If you are using the install kernel the first thing you want to do is get a
real kernel. The install kernel is only meant for installing. The other
thing is that the install kernel is initrd, %99 of the time that is the
coause of the problem you are seeing.

Ray

-----Original Message-----
From: Allen Brown [mailto:[EMAIL PROTECTED] 
Sent: Friday, November 05, 2004 5:05 PM
To: Eugene Unix and Gnu/Linux User Group; Mid-Willamette Valley Linux Users
Group
Subject: [lug] grub problems on Debian Sarge


I need assistance.

I have fixed a lot of problems with my Debian Sarge installation. In a few
cases I have resorted to asking of the linux mailing lists. Fortunately in
most cases I could figure them out on my own. I still have a list of things
that are not-quite-right.  Most I will simply ignore.  But there is one
which is causing significant trouble.  Grub.

I have a several existing installations on my computer.  And I've been using
grub for years with good results.  So when an install wants to overwrite my
grub info I generally divert it to some harmless place so that I can analyze
what it did and incorporate that into my existing grub configuration.  That
has worked well.

When I got to the grub step in the Sarge install I told it to write the
loader to a floppy.  The floppy works.  I can boot into Debian as long as
the floppy is in the drive.  And since I didn't mount the /boot partition
during the install, it wrote the Debian specific configuration to its own
directory.

If I remove the floppy I am back to my old grub menu (controlled by the
/boot partition which I have mounted).  So far so good.

Now I merge the new grub entries into the /boot.  Hmm.  Something odd here.
The format has some new features.  Study the manual.

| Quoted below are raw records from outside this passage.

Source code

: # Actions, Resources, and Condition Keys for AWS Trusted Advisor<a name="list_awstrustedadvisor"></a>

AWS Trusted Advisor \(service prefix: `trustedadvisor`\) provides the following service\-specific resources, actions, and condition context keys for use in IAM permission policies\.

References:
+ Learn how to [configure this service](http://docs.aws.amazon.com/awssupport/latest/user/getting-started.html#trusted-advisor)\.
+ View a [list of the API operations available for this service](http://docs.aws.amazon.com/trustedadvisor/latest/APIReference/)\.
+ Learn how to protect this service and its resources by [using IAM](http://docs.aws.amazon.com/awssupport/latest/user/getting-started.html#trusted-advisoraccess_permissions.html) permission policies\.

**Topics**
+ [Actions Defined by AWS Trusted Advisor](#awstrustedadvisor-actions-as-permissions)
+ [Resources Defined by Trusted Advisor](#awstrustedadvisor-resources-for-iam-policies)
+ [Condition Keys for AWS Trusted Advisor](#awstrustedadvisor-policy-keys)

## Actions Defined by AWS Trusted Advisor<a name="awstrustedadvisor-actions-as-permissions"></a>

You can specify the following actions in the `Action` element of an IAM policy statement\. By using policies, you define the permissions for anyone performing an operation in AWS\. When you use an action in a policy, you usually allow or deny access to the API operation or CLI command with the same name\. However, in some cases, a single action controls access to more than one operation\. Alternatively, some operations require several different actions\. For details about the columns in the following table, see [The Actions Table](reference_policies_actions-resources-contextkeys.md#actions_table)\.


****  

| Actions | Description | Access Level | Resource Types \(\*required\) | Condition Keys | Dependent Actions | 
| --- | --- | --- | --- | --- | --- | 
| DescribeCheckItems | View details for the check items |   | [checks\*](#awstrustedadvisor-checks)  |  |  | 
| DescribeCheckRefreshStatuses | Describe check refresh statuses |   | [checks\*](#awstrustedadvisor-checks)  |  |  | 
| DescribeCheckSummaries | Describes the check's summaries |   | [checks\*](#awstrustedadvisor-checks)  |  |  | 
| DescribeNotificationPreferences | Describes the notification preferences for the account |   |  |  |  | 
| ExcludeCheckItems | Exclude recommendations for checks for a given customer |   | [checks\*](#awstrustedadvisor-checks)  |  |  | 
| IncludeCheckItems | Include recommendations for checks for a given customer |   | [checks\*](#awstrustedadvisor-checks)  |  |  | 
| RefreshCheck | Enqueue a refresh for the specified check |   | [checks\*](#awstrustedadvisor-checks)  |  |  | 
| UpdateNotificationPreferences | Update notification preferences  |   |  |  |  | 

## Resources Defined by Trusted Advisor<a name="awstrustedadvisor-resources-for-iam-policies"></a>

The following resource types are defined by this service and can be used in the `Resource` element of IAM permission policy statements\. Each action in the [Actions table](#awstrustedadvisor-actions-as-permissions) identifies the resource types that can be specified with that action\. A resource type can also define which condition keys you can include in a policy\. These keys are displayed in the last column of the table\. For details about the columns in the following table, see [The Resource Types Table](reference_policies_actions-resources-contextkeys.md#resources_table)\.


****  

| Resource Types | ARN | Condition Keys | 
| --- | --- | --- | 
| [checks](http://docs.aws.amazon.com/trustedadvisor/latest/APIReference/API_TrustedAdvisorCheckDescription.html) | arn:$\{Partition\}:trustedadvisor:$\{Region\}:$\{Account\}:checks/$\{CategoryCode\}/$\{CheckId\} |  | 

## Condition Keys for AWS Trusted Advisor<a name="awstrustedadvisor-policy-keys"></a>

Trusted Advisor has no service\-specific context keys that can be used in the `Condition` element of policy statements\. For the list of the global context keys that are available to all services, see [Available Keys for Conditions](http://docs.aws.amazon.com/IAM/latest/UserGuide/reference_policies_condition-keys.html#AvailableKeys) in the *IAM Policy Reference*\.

Aha!  This is a new
grub family from Gnu.  OK.  Works mostly the same.  So I add the relevant
parts to the old /boot and reboot without the floppy.  Mind you, since I
haven't written a new copy of the grub bootloader to my hard drive I am
still using the old bits to boot.

Booting into RedHat7.3 works fine.
Booting into Debian Sarge fails!  The entry is there but the kernel panics
saying there is something wrong with the root partition /dev/hda15.

That's odd.  Boot from the floppy.  Works fine even tho it
is booting to the same kernel and same root partition.

So I follow the grub instructions to install the bootloader to a second and
third floppy.  In both cases the bootloader fails in the stage2 of the
loader.  I never get to the prompt. What the heck is going wrong?  It's like
the new images use instructions that don't work on my hardware.  But that
could only be true if the grub image files used during the installation were
different from what it installed on the hard drive.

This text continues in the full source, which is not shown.